- Installation
- Functions
- Uploading and referencing tables with
dplyr
pins
- Back-end examples
DBI
connections
The main goal of connections
is to integrate DBI
-compliant packages
with the RStudio IDE’s Connection
Pane.
Packages such as RPostgres,
RSQLite,
RMariaDB and
bigrquery connect R to those
databases, but do not provide a direct integration with the Connections
Pane. connections
reads the configuration of the connection and
creates the integration with RStudio.
A second goal is to provide integration with the
pins package. The connections
package
allows you to pin database connections and
dplyr table objects.
Install the development version from GitHub with:
# install.packages("remotes")
remotes::install_github("rstudio/connections")
The two main functions added by connections
are:
connection_open()
- Opens the database connection. Use instead ofdbConnect()
, but use the exact same arguments.
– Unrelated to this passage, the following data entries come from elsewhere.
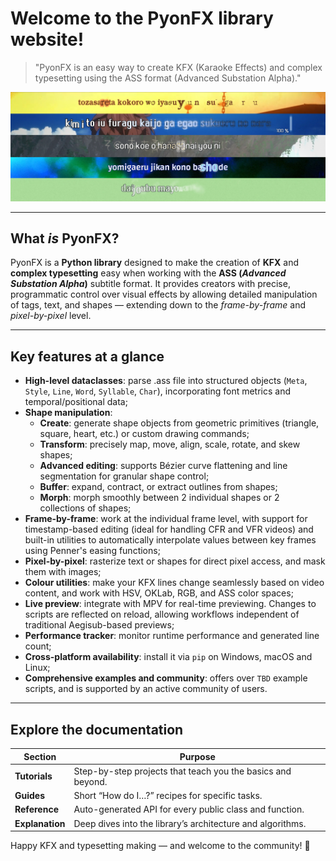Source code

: # Welcome to the **PyonFX** library website!

> "PyonFX is an easy way to create KFX (Karaoke Effects) and complex typesetting using the ASS format (Advanced Substation Alpha)."

![Showcase](static/showcase.jpg)

---

## What *is* PyonFX?

PyonFX is a **Python library** designed to make the creation of **KFX** and **complex typesetting** easy when working with the **ASS (*Advanced Substation Alpha*)** subtitle format. It provides creators with precise, programmatic control over visual effects by allowing detailed manipulation of tags, text, and shapes — extending down to the *frame-by-frame* and *pixel-by-pixel* level.

---

## Key features at a glance

<!-- TODO (McWhite Notes): not sure if anyone new to KFX really cares about them though or understand why they are such a big deal. To make it more general I would probably talk about the features more descriptive, like painting an image in the head of the user what they can do with text manipulation, like "Manipulate and transform shapes with ease to create appealing visual effects". you should really show off and be like "Look what amazing things you can do here!" instead of being so technical. -->

* **High-level dataclasses**: parse .ass file into structured objects (`Meta`, `Style`, `Line`, `Word`, `Syllable`, `Char`), incorporating font metrics and temporal/positional data;
* **Shape manipulation**:
    * **Create**: generate shape objects from geometric primitives (triangle, square, heart, etc.) or custom drawing commands;
    * **Transform**: precisely map, move, align, scale, rotate, and skew shapes;
    * **Advanced editing**: supports Bézier curve flattening and line segmentation for granular shape control;
    * **Buffer**: expand, contract, or extract outlines from shapes;
    * **Morph**: morph smoothly between 2 individual shapes or 2 collections of shapes;
* **Frame-by-frame**: work at the individual frame level, with support for timestamp-based editing (ideal for handling CFR and VFR videos) and built-in utilities to automatically interpolate values between key frames using Penner's easing functions;
* **Pixel-by-pixel**: rasterize text or shapes for direct pixel access, and mask them with images;
* **Colour utilities**: make your KFX lines change seamlessly based on video content, and work with HSV, OKLab, RGB, and ASS color spaces;
* **Live preview**: integrate with MPV for real-time previewing. Changes to scripts are reflected on reload, allowing workflows independent of traditional Aegisub-based previews;
* **Performance tracker**: monitor runtime performance and generated line count;
* **Cross-platform availability**: install it via `pip` on Windows, macOS and Linux;
* **Comprehensive examples and community**: offers over `TBD` example scripts, and is supported by an active community of users.

---

## Explore the documentation

<!-- TODO (McWhite Notes): Explore the documentation looks a bit like a table of contents, which I would expect more at the top tbh. in terms of utility for the user... and I just realize you can't even click them? -->

| Section | Purpose |
|---------|---------|
| **Tutorials** | Step-by-step projects that teach you the basics and beyond. |
| **Guides** | Short “How do I…?” recipes for specific tasks. |
| **Reference** | Auto-generated API for every public class and function. |
| **Explanation** | Deep dives into the library’s architecture and algorithms. |

Happy KFX and typesetting making — and welcome to the community! 🎉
It also automatically starts the Connections pane.connection_close()
- Closes the database connection.
library(connections)
library(RSQLite)
con <- connection_open(SQLite(), "local.sqlite")
The connection can now be closed by using the appropriate button in the
Connections pane, or by using connection_close()
connection_close(con)
The connection code is parsed when connecting to the database, and it is visible once the connection is closed.
connections
integrates with dplyr
by supporting the following two
functions:
tbl()
- To create a pointer to a table or view within the database.copy_to()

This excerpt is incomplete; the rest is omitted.